## TASK PROMPT
Among the entries, find the lines with the string "entry" and copy them.
== EXTRACTED MATERIAL ==
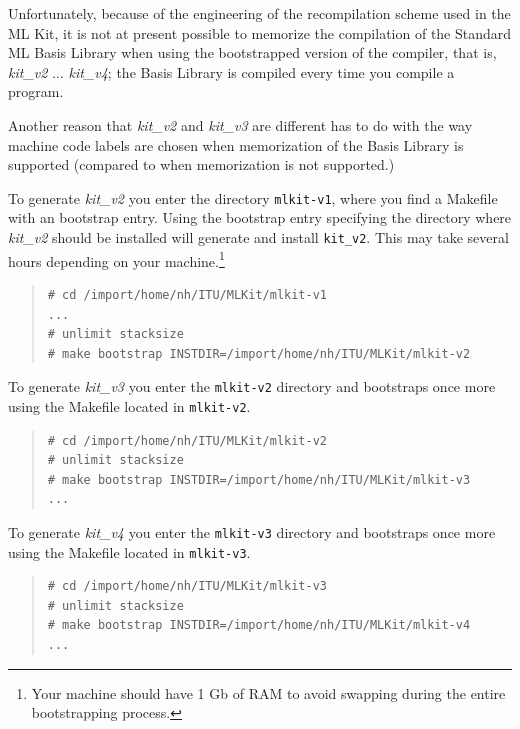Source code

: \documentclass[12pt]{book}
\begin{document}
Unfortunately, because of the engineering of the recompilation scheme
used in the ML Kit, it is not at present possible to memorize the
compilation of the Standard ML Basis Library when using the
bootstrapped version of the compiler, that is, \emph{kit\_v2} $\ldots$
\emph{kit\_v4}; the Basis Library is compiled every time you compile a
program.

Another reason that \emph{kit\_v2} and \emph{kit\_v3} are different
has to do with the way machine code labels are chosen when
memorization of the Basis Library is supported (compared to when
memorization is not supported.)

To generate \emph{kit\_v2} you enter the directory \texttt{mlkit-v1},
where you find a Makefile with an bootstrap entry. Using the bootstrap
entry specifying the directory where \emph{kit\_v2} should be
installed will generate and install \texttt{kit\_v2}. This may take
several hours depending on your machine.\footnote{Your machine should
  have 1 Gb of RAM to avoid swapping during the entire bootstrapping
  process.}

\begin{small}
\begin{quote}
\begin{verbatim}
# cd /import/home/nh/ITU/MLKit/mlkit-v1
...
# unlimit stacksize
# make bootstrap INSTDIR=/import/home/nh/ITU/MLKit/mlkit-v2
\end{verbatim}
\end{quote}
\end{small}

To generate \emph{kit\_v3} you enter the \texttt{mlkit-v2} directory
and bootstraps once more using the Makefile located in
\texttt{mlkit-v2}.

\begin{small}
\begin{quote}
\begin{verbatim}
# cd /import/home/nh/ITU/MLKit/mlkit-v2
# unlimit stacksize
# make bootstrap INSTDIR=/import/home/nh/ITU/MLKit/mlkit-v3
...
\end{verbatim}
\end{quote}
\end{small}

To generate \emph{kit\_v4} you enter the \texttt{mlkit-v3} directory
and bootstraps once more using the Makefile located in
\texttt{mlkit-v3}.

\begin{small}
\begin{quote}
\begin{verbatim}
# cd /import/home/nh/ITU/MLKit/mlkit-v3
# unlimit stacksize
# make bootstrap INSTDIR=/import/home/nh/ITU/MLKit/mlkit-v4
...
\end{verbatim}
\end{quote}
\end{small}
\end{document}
===
## EXPECTED ANSWER
where you find a Makefile with an bootstrap entry. Using the bootstrap
entry specifying the directory where \emph{kit\_v2} should be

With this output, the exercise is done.